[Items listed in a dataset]
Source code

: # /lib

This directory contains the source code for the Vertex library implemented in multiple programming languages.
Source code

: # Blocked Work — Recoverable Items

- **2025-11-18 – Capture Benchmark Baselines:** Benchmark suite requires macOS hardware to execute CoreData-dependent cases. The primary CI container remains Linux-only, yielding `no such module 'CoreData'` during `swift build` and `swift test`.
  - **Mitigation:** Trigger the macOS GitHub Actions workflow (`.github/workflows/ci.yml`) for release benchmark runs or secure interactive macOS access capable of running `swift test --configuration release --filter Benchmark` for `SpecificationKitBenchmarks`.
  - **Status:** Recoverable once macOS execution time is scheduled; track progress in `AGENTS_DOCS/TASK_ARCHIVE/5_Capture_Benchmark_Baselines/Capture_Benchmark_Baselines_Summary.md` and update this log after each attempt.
---
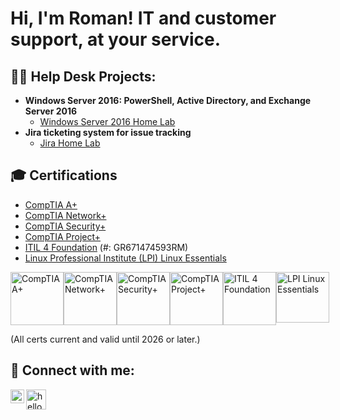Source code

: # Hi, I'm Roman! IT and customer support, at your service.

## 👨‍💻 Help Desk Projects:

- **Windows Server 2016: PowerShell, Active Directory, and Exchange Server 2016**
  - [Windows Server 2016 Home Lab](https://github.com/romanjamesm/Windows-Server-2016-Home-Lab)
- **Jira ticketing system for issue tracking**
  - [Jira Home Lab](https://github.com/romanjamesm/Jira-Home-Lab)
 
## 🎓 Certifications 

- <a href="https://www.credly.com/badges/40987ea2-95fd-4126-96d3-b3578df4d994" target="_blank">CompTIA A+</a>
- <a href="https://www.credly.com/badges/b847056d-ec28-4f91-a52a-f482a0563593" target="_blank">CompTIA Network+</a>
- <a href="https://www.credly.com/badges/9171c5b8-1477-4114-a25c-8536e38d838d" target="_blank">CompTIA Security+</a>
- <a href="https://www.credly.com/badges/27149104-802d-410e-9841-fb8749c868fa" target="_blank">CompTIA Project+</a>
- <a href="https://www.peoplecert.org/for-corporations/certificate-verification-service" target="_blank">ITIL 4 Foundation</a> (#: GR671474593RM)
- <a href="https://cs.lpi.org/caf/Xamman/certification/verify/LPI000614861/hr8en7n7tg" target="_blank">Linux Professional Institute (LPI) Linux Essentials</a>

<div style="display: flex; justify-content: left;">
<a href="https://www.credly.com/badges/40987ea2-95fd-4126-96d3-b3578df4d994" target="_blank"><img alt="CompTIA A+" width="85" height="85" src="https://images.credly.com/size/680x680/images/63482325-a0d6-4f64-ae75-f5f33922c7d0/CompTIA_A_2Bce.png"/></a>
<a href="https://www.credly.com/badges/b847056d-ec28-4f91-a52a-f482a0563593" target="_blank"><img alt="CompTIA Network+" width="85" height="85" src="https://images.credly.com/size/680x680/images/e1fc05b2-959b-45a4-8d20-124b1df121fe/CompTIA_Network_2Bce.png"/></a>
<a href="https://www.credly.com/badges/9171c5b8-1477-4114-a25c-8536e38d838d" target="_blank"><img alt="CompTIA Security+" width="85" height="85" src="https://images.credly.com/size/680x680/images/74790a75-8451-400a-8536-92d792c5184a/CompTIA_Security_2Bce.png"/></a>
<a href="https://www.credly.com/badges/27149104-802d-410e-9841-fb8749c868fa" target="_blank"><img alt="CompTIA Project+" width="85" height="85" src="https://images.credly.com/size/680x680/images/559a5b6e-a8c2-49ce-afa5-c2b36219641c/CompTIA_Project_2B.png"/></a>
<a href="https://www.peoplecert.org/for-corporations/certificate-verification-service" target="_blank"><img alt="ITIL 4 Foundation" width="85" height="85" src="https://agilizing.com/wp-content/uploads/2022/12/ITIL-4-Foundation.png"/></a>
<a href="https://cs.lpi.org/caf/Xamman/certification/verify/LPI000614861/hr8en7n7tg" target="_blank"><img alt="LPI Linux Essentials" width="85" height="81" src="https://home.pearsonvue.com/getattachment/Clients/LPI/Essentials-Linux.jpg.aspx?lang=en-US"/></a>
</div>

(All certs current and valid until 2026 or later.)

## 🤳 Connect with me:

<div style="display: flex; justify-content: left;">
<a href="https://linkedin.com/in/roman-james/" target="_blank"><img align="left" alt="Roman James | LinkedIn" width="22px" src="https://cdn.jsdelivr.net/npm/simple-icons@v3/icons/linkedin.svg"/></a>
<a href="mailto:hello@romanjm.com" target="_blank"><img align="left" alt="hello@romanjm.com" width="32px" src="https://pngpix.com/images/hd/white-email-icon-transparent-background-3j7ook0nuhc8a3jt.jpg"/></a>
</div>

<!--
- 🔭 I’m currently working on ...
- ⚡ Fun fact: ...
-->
---
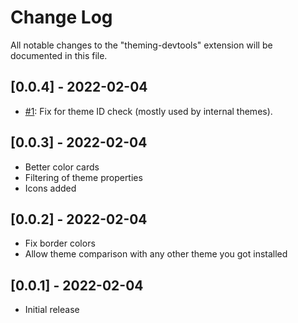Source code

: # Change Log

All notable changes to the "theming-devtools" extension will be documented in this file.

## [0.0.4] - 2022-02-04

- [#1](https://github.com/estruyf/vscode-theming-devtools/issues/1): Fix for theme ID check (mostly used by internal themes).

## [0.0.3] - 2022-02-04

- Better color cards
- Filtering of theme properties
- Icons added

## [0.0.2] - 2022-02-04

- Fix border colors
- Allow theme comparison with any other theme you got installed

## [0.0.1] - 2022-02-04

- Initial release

Directions for this task:
Show every line above in which the word "Recoverable" occurs.

Result below:
: # Blocked Work — Recoverable Items
  - **Status:** Recoverable once macOS execution time is scheduled; track progress in `AGENTS_DOCS/TASK_ARCHIVE/5_Capture_Benchmark_Baselines/Capture_Benchmark_Baselines_Summary.md` and update this log after each attempt.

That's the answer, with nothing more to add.